Thousands of taxi drivers protested Thursday in Madrid against competitors such as Uber, echoing similar recent demonstrations in neighbouring France.
French drivers joined the thousands of protesters in the Spanish capital who sported banners that read "No to unfair competition," denouncing among other grievances the planned deregulation of the sector.
Spain's cabbies fear that the country's competition and markets authority will harm their livelihoods by favouring upstart companies like Uber.
The company, which allows customers to hail drivers using a smartphone app and bypass traditional taxi services, has been the target of cabbie anger the world over.
Last month, French cabbies blocked roads with burning tyres and threw smoke bombs, with one Uber driver's car splattered with eggs and kicked by protesters.
Uber does not employ drivers or own vehicles, but instead uses private contractors with their own cars, allowing them to run their own businesses.
Licensed cabbies must undergo hundreds of hours of training in some countries, and they accuse Uber of endangering their jobs by flooding the market with cheaper drivers who only need a GPS to get around.
"What multinationals want is to provide a more precarious service to citizens and more precarious jobs for workers, who become slaves," Miguel Angel Leal, head of the Spanish Taxi Federation, told AFP.
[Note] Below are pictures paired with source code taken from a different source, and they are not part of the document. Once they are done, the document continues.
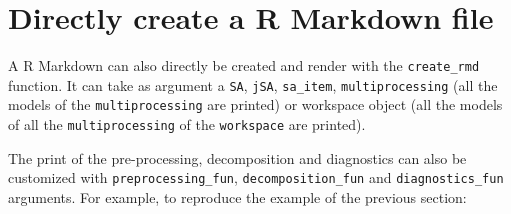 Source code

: \documentclass[
]{article}
\begin{document}
\hypertarget{directly-create-a-r-markdown-file}{%
\section{Directly create a R Markdown
file}\label{directly-create-a-r-markdown-file}}

A R Markdown can also directly be created and render with the
\texttt{create\_rmd} function. It can take as argument a \texttt{SA},
\texttt{jSA}, \texttt{sa\_item}, \texttt{multiprocessing} (all the
models of the \texttt{multiprocessing} are printed) or workspace object
(all the models of all the \texttt{multiprocessing} of the
\texttt{workspace} are printed).

The print of the pre-processing, decomposition and diagnostics can also
be customized with \texttt{preprocessing\_fun},
\texttt{decomposition\_fun} and \texttt{diagnostics\_fun} arguments. For
example, to reproduce the example of the previous section:
\end{document}
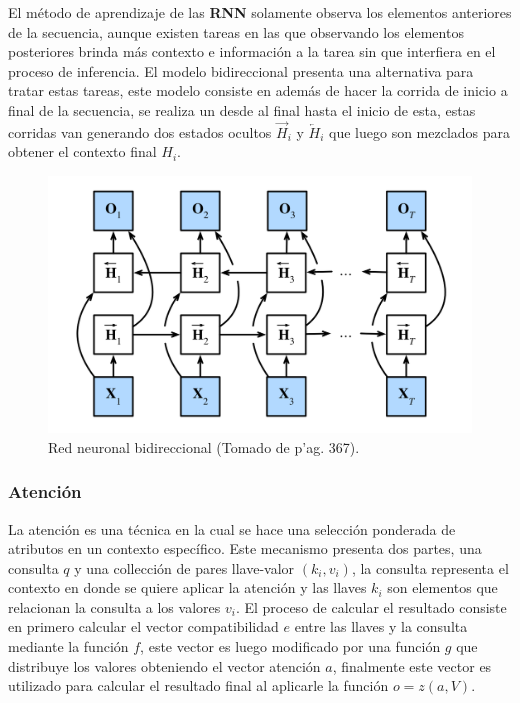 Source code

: El método de aprendizaje de las \textbf{RNN} solamente observa los elementos anteriores de la secuencia, aunque existen
tareas en las que observando los elementos posteriores brinda más contexto e información a la tarea sin que interfiera
en el proceso de inferencia. El modelo bidireccional presenta una alternativa para tratar estas tareas, este modelo
consiste en además de hacer la corrida de inicio a final de la secuencia, se realiza un desde al final hasta el  
inicio de esta, estas corridas van generando dos estados ocultos $\overrightarrow{H}_{i}$ y $\overleftarrow{H}_{i}$
que luego son mezclados para obtener el contexto final $H_i$.

\begin{figure}[h!]
	\begin{center}
		\begin{center}
			\includegraphics[scale=.3]{Graphics/rnn_bidirectional.png}
        \end{center}
	    \caption{Red neuronal bidireccional (Tomado de \cite{d2l} p'ag. 367).}\label{fig:rnn_bidirectional}
	\end{center}
\end{figure}


\subsubsection{Atención}

La atención es una técnica en la cual se hace una selección ponderada de atributos en un contexto específico. 
Este mecanismo presenta dos partes, una consulta $q$ y una collección de pares llave-valor $(k_i, v_i)$, la 
consulta representa el contexto en donde se quiere aplicar la atención y las llaves $k_i$ son elementos que 
relacionan la consulta a los valores $v_i$. El proceso de calcular el resultado consiste en primero calcular 
el vector compatibilidad $e$ entre las llaves y la consulta mediante la función $f$, este vector es luego 
modificado por una función $g$ que distribuye los valores obteniendo el vector atención $a$, finalmente 
este vector es utilizado para calcular el resultado final al aplicarle la función $o = z(a, V)$.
Fernando Gomez, a 57-year-old taxi driver from Barcelona who was been in the business since 1984, said his revenues had halved in the space of seven years.
"If we don't unite, we will go to ruin," he said.
The competition authority has publicly welcomed the arrival "of new models of service providers, particularly the... transport of travellers in private vehicles, which benefits consumers."
It considers that services like Uber or car-sharing website Blablacar will lead to more competition and a drop in prices.
But since the end of 2014, Uber's low-cost UberPOP service -- which allows unlicenced drivers to become taxi drivers using their own cars -- has been suspended in Spain.